I have a pandas dataframe as follows
fruit_name color
apple red
banana yellow
orange orange
Using this dataframe, I want to create a new dataframe as follows
name fruit
Ben ['apple', 'banana', 'orange']
Alex ['apple', 'banana', 'orange']
Jude ['apple', 'banana', 'orange']
May ['apple', 'banana', 'orange']
...
For this, I tried the following
new_df = pd.DataFrame(columns=['name', 'fruit']
new_df['name'] = students['name']
new_df['fruit'] = fruits['fruits_name'].to_list()
I get the following error message
ValueError: Length of values (3) does not match length of index (10)
I want my final result as follows
name fruit
Ben apple
Ben banana
Ben orange
Alex apple
Alex banana
Alex orange
...
I thought I would use the explode function once I have a column of lists.

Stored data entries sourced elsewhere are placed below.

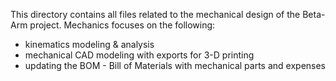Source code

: This directory contains all files related to the mechanical design of the Beta-Arm project. 
Mechanics focuses on the following:
- kinematics modeling & analysis
- mechanical CAD modeling with exports for 3-D printing
- updating the BOM - Bill of Materials with mechanical parts and expenses
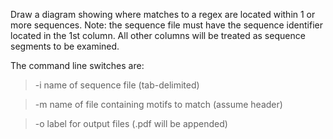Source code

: Draw a diagram showing where matches to a regex are located within 1 or more sequences.
Note: the sequence file must have the sequence identifier located in the 1st column. All other columns will be treated as sequence segments to be examined. 

The command line switches are:     
> -i   name of sequence file (tab-delimited)

> -m   name of file containing motifs to match (assume header)

> -o   label for output files (\.pdf will be appended)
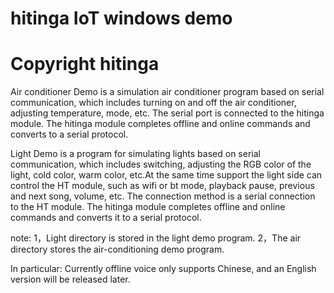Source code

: # hitinga IoT windows demo 

# Copyright hitinga

Air conditioner Demo is a simulation air conditioner program based on serial communication, 
which includes turning on and off the air conditioner, adjusting temperature, mode, etc.
The serial port is connected to the hitinga module. The hitinga module completes offline and online commands and converts to a serial protocol.

Light Demo is a program for simulating lights based on serial communication, 
which includes switching, adjusting the RGB color of the light,
cold color, warm color, etc.At the same time support the light side can control the HT module, 
such as wifi or bt mode, playback pause, previous and next song, volume, etc.
The connection method is a serial connection to the HT module. 
The hitinga module completes offline and online commands and converts it to a serial protocol.

note:
1，Light directory is stored in the light demo program.
2，The air directory stores the air-conditioning demo program.


In particular:
Currently offline voice only supports Chinese, and an English version will be released later.


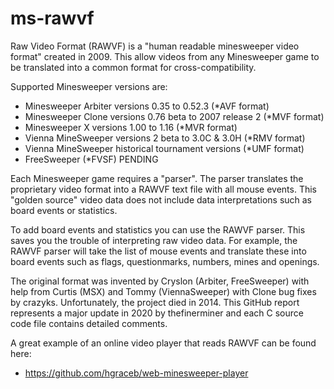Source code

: # ms-rawvf

Raw Video Format (RAWVF) is a "human readable minesweeper video format" created in 2009. This allow videos from any Minesweeper game to be translated into a common format for cross-compatibility.

Supported Minesweeper versions are:

- Minesweeper Arbiter versions 0.35 to 0.52.3 (*AVF format)
- Minesweeper Clone versions 0.76 beta to 2007 release 2 (*MVF format)
- Minesweeper X versions 1.00 to 1.16 (*MVR format)
- Vienna MineSweeper versions 2 beta to 3.0C & 3.0H (*RMV format)
- Vienna MineSweeper historical tournament versions (*UMF format)
- FreeSweeper (*FVSF) PENDING

Each Minesweeper game requires a "parser". The parser translates the proprietary video format into a RAWVF text file with all mouse events. This "golden source" video data does not include data interpretations such as board events or statistics.

To add board events and statistics you can use the RAWVF parser. This saves you the trouble of interpreting raw video data. For example, the RAWVF parser will take the list of mouse events and translate these into board events such as flags, questionmarks, numbers, mines and openings.

The original format was invented by Cryslon (Arbiter, FreeSweeper) with help from Curtis (MSX) and Tommy (ViennaSweeper) with Clone bug fixes by crazyks. Unfortunately, the project died in 2014. This GitHub report represents a major update in 2020 by thefinerminer and each C source code file contains detailed comments.

A great example of an online video player that reads RAWVF can be found here:

- https://github.com/hgraceb/web-minesweeper-player







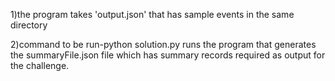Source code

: 1)the program takes 'output.json' that has sample events in the same directory

2)command to be run-python solution.py runs the program that generates the summaryFile.json file which has summary records required as output for the challenge.
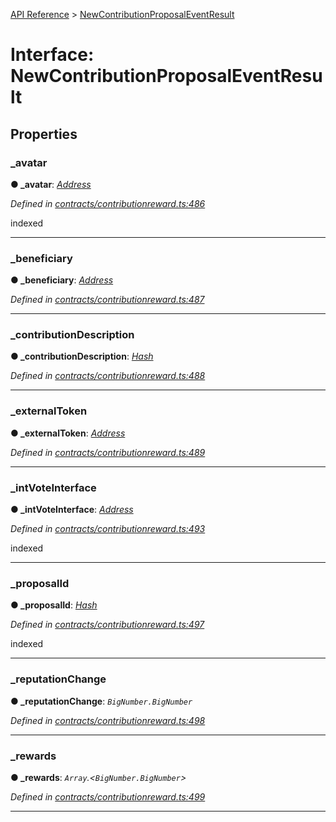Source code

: [API Reference](../README.md) > [NewContributionProposalEventResult](../interfaces/NewContributionProposalEventResult.md)



# Interface: NewContributionProposalEventResult


## Properties
<a id="_avatar"></a>

###  _avatar

**●  _avatar**:  *[Address](../#Address)* 

*Defined in [contracts/contributionreward.ts:486](https://github.com/daostack/arc.js/blob/61e5f90/lib/contracts/contributionreward.ts#L486)*



indexed




___

<a id="_beneficiary"></a>

###  _beneficiary

**●  _beneficiary**:  *[Address](../#Address)* 

*Defined in [contracts/contributionreward.ts:487](https://github.com/daostack/arc.js/blob/61e5f90/lib/contracts/contributionreward.ts#L487)*





___

<a id="_contributionDescription"></a>

###  _contributionDescription

**●  _contributionDescription**:  *[Hash](../#Hash)* 

*Defined in [contracts/contributionreward.ts:488](https://github.com/daostack/arc.js/blob/61e5f90/lib/contracts/contributionreward.ts#L488)*





___

<a id="_externalToken"></a>

###  _externalToken

**●  _externalToken**:  *[Address](../#Address)* 

*Defined in [contracts/contributionreward.ts:489](https://github.com/daostack/arc.js/blob/61e5f90/lib/contracts/contributionreward.ts#L489)*





___

<a id="_intVoteInterface"></a>

###  _intVoteInterface

**●  _intVoteInterface**:  *[Address](../#Address)* 

*Defined in [contracts/contributionreward.ts:493](https://github.com/daostack/arc.js/blob/61e5f90/lib/contracts/contributionreward.ts#L493)*



indexed




___

<a id="_proposalId"></a>

###  _proposalId

**●  _proposalId**:  *[Hash](../#Hash)* 

*Defined in [contracts/contributionreward.ts:497](https://github.com/daostack/arc.js/blob/61e5f90/lib/contracts/contributionreward.ts#L497)*



indexed




___

<a id="_reputationChange"></a>

###  _reputationChange

**●  _reputationChange**:  *`BigNumber.BigNumber`* 

*Defined in [contracts/contributionreward.ts:498](https://github.com/daostack/arc.js/blob/61e5f90/lib/contracts/contributionreward.ts#L498)*





___

<a id="_rewards"></a>

###  _rewards

**●  _rewards**:  *`Array`.<`BigNumber.BigNumber`>* 

*Defined in [contracts/contributionreward.ts:499](https://github.com/daostack/arc.js/blob/61e5f90/lib/contracts/contributionreward.ts#L499)*





___


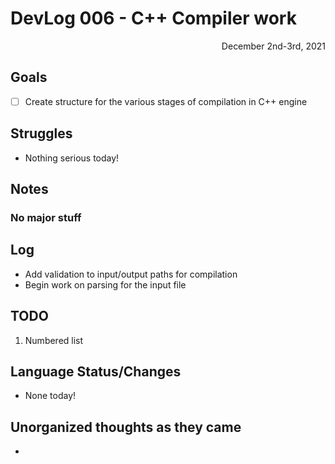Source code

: # DevLog 006 - C++ Compiler work
<div align="right">
December 2nd-3rd, 2021

<!-- Sign on: 3pm\
Sign off: XXpm/am -->
</div>

## Goals
- [ ] Create structure for the various stages of compilation in C++ engine

## Struggles
- Nothing serious today!

## Notes
### No major stuff

## Log
- Add validation to input/output paths for compilation
- Begin work on parsing for the input file

## TODO
1. Numbered list

## Language Status/Changes
- None today!

## Unorganized thoughts as they came
-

But I am stuck getting the dataframe with the column of lists.
>Solution :
What you are looking for is actually called a cross merge, available from Pandas 1.2.0+:
new_df = students[['name']].merge(fruits[['fruit_name']], how='cross')
Output:
name fruit_name
0 Ben apple
1 Ben banana
2 Ben orange
3 Alex apple
4 Alex banana
5 Alex orange
6 Jude apple
7 Jude banana
8 Jude orange
9 May apple
10 May banana
11 May orange
Note if you’re stuck with earlier version, use the same key to merge:
new_df = (students[['name']].assign(key=1)
.merge(fruits[['fruit_name']].assign(key=1), on='key')
.drop('key', axis=1)
)